┏━━

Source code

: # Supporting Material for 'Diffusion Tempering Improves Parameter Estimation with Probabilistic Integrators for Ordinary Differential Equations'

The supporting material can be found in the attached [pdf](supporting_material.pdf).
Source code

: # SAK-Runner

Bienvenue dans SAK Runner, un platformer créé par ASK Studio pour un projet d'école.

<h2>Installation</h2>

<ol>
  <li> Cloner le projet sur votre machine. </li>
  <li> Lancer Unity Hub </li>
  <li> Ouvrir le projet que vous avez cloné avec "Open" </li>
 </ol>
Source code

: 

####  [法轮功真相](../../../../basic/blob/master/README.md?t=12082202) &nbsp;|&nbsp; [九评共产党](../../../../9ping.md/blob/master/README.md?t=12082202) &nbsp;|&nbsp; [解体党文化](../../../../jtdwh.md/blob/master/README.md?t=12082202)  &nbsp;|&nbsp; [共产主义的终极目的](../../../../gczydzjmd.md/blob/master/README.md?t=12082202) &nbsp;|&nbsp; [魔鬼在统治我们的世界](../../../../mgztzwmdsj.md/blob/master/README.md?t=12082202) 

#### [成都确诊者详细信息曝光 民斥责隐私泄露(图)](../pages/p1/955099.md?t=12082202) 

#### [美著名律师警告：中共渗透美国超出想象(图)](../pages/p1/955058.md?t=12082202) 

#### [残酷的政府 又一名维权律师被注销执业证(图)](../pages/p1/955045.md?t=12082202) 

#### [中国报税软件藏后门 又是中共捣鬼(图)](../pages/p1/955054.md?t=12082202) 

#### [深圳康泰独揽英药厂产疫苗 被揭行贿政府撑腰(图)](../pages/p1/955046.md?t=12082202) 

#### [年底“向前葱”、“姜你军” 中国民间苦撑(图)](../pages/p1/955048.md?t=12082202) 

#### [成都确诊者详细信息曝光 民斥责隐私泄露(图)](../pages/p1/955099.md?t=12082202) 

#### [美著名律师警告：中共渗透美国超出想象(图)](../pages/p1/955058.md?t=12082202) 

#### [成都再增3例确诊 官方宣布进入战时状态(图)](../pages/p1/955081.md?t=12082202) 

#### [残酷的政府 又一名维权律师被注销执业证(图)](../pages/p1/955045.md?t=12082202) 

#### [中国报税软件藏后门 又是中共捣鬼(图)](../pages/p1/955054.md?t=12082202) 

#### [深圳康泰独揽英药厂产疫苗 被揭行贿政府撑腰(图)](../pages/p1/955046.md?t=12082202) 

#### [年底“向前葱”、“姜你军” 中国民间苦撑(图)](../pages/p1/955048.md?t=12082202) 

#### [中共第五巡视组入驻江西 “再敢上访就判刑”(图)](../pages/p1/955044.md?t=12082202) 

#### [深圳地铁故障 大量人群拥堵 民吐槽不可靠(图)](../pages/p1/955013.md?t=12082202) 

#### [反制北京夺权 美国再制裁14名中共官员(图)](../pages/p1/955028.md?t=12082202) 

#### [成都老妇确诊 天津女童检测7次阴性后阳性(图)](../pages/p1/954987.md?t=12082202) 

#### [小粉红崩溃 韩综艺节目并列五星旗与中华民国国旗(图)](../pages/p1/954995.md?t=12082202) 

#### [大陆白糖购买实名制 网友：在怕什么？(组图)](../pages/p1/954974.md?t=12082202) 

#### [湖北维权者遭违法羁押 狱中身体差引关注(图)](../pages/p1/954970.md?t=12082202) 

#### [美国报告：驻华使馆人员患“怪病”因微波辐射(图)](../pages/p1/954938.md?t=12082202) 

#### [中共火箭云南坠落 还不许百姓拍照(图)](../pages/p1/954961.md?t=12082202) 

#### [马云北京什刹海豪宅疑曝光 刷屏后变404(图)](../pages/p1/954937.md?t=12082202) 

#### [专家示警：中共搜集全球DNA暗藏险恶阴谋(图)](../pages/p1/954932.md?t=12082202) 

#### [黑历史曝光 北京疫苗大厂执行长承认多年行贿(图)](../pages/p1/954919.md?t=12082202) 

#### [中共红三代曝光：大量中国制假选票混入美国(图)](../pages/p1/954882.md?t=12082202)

┗━━

Task to carry out: The records above should be duplicated in full, exactly as given.

Reply to the task:
Source code

: # Supporting Material for 'Diffusion Tempering Improves Parameter Estimation with Probabilistic Integrators for Ordinary Differential Equations'

The supporting material can be found in the attached [pdf](supporting_material.pdf).
Source code

: # SAK-Runner

Bienvenue dans SAK Runner, un platformer créé par ASK Studio pour un projet d'école.

<h2>Installation</h2>

<ol>
  <li> Cloner le projet sur votre machine. </li>
  <li> Lancer Unity Hub </li>
  <li> Ouvrir le projet que vous avez cloné avec "Open" </li>
 </ol>
Source code

: 

####  [法轮功真相](../../../../basic/blob/master/README.md?t=12082202) &nbsp;|&nbsp; [九评共产党](../../../../9ping.md/blob/master/README.md?t=12082202) &nbsp;|&nbsp; [解体党文化](../../../../jtdwh.md/blob/master/README.md?t=12082202)  &nbsp;|&nbsp; [共产主义的终极目的](../../../../gczydzjmd.md/blob/master/README.md?t=12082202) &nbsp;|&nbsp; [魔鬼在统治我们的世界](../../../../mgztzwmdsj.md/blob/master/README.md?t=12082202) 

#### [成都确诊者详细信息曝光 民斥责隐私泄露(图)](../pages/p1/955099.md?t=12082202) 

#### [美著名律师警告：中共渗透美国超出想象(图)](../pages/p1/955058.md?t=12082202) 

#### [残酷的政府 又一名维权律师被注销执业证(图)](../pages/p1/955045.md?t=12082202) 

#### [中国报税软件藏后门 又是中共捣鬼(图)](../pages/p1/955054.md?t=12082202) 

#### [深圳康泰独揽英药厂产疫苗 被揭行贿政府撑腰(图)](../pages/p1/955046.md?t=12082202) 

#### [年底“向前葱”、“姜你军” 中国民间苦撑(图)](../pages/p1/955048.md?t=12082202) 

#### [成都确诊者详细信息曝光 民斥责隐私泄露(图)](../pages/p1/955099.md?t=12082202) 

#### [美著名律师警告：中共渗透美国超出想象(图)](../pages/p1/955058.md?t=12082202) 

#### [成都再增3例确诊 官方宣布进入战时状态(图)](../pages/p1/955081.md?t=12082202) 

#### [残酷的政府 又一名维权律师被注销执业证(图)](../pages/p1/955045.md?t=12082202) 

#### [中国报税软件藏后门 又是中共捣鬼(图)](../pages/p1/955054.md?t=12082202) 

#### [深圳康泰独揽英药厂产疫苗 被揭行贿政府撑腰(图)](../pages/p1/955046.md?t=12082202) 

#### [年底“向前葱”、“姜你军” 中国民间苦撑(图)](../pages/p1/955048.md?t=12082202) 

#### [中共第五巡视组入驻江西 “再敢上访就判刑”(图)](../pages/p1/955044.md?t=12082202) 

#### [深圳地铁故障 大量人群拥堵 民吐槽不可靠(图)](../pages/p1/955013.md?t=12082202) 

#### [反制北京夺权 美国再制裁14名中共官员(图)](../pages/p1/955028.md?t=12082202) 

#### [成都老妇确诊 天津女童检测7次阴性后阳性(图)](../pages/p1/954987.md?t=12082202) 

#### [小粉红崩溃 韩综艺节目并列五星旗与中华民国国旗(图)](../pages/p1/954995.md?t=12082202) 

#### [大陆白糖购买实名制 网友：在怕什么？(组图)](../pages/p1/954974.md?t=12082202) 

#### [湖北维权者遭违法羁押 狱中身体差引关注(图)](../pages/p1/954970.md?t=12082202) 

#### [美国报告：驻华使馆人员患“怪病”因微波辐射(图)](../pages/p1/954938.md?t=12082202) 

#### [中共火箭云南坠落 还不许百姓拍照(图)](../pages/p1/954961.md?t=12082202) 

#### [马云北京什刹海豪宅疑曝光 刷屏后变404(图)](../pages/p1/954937.md?t=12082202) 

#### [专家示警：中共搜集全球DNA暗藏险恶阴谋(图)](../pages/p1/954932.md?t=12082202) 

#### [黑历史曝光 北京疫苗大厂执行长承认多年行贿(图)](../pages/p1/954919.md?t=12082202) 

#### [中共红三代曝光：大量中国制假选票混入美国(图)](../pages/p1/954882.md?t=12082202)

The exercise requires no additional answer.